Segment Open

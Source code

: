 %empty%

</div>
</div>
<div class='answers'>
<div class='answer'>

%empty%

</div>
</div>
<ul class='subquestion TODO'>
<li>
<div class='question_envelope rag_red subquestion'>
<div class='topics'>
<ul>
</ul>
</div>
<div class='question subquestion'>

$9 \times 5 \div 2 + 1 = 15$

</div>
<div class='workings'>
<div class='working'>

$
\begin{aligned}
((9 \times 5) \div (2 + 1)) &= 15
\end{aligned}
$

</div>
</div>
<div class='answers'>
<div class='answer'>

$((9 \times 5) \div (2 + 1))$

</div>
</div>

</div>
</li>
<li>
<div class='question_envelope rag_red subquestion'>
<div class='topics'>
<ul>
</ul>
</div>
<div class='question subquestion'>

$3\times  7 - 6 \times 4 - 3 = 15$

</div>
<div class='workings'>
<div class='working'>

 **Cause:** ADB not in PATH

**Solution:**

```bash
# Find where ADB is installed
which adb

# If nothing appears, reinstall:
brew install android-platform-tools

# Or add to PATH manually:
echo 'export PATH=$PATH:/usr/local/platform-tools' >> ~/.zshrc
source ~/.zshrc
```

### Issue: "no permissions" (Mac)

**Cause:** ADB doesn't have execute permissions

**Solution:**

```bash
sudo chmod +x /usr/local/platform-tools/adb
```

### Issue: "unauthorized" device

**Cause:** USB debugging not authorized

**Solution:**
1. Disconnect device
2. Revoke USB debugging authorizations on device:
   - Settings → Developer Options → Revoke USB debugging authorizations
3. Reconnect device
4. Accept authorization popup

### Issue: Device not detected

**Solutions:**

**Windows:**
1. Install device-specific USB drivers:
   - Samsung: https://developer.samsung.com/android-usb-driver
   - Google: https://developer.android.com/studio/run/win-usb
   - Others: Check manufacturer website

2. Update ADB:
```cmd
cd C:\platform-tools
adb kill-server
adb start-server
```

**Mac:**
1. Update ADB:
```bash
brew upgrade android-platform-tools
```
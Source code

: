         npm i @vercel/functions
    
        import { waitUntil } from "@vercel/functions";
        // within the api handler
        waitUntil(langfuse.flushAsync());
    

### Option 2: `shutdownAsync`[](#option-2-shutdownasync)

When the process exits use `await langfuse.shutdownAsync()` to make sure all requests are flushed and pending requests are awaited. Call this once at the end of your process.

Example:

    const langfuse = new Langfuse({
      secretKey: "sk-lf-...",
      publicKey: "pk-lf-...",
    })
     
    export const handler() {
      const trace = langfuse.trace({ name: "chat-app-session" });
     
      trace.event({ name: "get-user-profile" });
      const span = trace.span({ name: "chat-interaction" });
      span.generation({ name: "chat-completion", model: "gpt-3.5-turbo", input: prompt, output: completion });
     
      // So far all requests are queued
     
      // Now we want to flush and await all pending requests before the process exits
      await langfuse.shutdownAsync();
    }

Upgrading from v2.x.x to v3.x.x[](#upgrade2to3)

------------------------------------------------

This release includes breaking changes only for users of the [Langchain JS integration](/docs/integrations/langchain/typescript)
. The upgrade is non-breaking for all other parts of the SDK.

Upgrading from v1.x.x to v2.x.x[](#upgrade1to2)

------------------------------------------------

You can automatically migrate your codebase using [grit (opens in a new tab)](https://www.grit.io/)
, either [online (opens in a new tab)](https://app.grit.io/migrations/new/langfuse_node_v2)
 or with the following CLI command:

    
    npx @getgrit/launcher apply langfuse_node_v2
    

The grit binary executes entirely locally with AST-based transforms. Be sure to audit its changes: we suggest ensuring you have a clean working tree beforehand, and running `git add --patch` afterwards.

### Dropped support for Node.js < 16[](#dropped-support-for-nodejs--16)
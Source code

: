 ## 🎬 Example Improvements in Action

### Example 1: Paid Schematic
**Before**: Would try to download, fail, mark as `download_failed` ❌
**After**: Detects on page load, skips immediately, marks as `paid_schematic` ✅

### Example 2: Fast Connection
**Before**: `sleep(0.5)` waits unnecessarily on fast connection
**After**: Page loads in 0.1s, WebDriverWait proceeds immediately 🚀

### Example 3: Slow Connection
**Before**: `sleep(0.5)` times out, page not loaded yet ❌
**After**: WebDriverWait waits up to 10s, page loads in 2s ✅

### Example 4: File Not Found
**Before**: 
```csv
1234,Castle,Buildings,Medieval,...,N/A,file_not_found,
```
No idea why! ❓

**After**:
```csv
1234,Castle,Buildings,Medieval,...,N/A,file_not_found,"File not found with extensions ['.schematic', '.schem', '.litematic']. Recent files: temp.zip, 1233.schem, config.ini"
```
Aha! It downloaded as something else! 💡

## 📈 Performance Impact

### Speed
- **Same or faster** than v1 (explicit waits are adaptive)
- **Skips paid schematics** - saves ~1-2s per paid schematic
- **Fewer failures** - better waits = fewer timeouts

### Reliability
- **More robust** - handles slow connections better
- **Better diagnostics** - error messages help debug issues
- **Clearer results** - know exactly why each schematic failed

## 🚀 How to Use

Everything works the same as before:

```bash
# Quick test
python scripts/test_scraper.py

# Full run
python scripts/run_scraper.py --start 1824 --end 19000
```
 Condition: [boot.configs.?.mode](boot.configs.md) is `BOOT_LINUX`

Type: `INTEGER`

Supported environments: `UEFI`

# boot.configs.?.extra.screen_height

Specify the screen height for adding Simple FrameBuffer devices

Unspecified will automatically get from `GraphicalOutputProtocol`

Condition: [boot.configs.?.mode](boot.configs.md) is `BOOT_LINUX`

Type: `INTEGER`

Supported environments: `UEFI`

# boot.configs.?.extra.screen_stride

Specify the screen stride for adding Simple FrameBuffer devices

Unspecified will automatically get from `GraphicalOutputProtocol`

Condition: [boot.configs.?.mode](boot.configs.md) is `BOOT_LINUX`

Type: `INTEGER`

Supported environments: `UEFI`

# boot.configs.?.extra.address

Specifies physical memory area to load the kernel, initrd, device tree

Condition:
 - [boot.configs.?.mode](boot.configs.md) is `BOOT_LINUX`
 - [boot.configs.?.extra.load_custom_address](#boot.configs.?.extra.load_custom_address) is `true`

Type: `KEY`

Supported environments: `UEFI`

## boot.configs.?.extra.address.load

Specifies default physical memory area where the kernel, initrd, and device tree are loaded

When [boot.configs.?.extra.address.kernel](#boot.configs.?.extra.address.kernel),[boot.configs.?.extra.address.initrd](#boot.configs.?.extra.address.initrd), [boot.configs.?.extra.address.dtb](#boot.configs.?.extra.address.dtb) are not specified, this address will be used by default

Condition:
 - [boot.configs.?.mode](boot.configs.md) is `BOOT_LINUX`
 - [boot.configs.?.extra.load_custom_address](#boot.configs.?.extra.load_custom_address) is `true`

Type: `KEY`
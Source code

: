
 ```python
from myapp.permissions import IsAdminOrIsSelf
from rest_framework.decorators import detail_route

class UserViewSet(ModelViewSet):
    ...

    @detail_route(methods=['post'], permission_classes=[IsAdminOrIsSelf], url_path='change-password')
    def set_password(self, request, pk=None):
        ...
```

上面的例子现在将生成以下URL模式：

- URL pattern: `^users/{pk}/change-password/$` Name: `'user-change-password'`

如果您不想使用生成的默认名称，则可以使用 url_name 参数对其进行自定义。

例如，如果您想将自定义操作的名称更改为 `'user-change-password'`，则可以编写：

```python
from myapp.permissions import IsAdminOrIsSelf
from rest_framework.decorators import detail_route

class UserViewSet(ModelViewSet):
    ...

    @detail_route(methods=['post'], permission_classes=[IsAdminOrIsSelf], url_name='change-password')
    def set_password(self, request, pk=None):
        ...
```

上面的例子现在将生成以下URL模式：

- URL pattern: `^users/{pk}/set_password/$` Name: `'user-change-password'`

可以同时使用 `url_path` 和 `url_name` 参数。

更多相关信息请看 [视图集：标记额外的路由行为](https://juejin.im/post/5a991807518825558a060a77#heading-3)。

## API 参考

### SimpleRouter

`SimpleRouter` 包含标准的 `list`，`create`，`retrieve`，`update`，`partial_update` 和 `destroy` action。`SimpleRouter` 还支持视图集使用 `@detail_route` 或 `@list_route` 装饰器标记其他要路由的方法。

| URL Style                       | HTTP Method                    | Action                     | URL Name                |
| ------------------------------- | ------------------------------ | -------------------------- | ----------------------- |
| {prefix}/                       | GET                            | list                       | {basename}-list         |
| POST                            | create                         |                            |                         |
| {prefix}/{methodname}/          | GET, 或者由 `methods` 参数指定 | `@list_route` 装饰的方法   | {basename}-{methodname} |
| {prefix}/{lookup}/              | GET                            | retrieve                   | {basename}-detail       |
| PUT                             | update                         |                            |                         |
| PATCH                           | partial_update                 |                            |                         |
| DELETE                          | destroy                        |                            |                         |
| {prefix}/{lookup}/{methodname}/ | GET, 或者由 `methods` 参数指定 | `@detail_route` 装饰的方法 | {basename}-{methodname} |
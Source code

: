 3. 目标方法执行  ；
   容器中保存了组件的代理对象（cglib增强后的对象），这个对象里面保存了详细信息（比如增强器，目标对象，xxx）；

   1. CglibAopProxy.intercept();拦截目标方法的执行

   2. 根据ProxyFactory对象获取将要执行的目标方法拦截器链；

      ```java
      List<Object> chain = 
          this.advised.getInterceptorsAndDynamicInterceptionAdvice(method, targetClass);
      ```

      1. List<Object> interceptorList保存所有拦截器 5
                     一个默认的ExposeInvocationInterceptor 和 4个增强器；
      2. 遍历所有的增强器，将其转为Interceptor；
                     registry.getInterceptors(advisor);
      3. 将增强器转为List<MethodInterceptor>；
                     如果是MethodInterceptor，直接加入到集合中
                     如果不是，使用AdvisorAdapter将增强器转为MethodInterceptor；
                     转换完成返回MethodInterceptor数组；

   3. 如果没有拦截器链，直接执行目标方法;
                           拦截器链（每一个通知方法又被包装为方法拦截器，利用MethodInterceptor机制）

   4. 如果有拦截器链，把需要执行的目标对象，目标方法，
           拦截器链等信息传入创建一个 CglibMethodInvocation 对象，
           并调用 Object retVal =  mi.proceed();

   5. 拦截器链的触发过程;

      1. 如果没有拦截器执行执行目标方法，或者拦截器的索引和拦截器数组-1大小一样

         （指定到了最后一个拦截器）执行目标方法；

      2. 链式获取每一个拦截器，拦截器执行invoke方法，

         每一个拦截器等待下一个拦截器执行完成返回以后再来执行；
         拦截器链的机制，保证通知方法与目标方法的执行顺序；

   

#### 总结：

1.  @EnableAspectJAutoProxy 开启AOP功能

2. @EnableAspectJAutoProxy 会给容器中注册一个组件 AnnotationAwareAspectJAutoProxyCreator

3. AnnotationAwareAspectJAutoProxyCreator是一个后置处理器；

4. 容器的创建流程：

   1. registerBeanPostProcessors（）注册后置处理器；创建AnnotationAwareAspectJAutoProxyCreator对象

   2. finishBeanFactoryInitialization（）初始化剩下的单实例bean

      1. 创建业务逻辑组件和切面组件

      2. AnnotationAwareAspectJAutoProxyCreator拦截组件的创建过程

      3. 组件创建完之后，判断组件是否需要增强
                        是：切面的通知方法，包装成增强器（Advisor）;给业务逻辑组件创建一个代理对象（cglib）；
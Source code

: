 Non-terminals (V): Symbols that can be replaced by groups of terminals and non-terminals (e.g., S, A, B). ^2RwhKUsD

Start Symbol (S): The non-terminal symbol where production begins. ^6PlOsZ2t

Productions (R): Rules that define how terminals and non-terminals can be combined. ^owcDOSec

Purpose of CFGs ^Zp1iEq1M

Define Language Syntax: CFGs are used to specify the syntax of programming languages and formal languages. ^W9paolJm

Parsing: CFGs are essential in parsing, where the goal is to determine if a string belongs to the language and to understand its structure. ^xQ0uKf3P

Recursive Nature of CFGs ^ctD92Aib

Segment Closed

→ PROBLEM TO SOLVE
The line above containing "debugging not authorized", the line containing "1. Install device-specific", and every line between them are to be transcribed exactly; no other line is wanted.

→ RESULT OF THIS EXERCISE
**Cause:** USB debugging not authorized

**Solution:**
1. Disconnect device
2. Revoke USB debugging authorizations on device:
   - Settings → Developer Options → Revoke USB debugging authorizations
3. Reconnect device
4. Accept authorization popup

### Issue: Device not detected

**Solutions:**

**Windows:**
1. Install device-specific USB drivers:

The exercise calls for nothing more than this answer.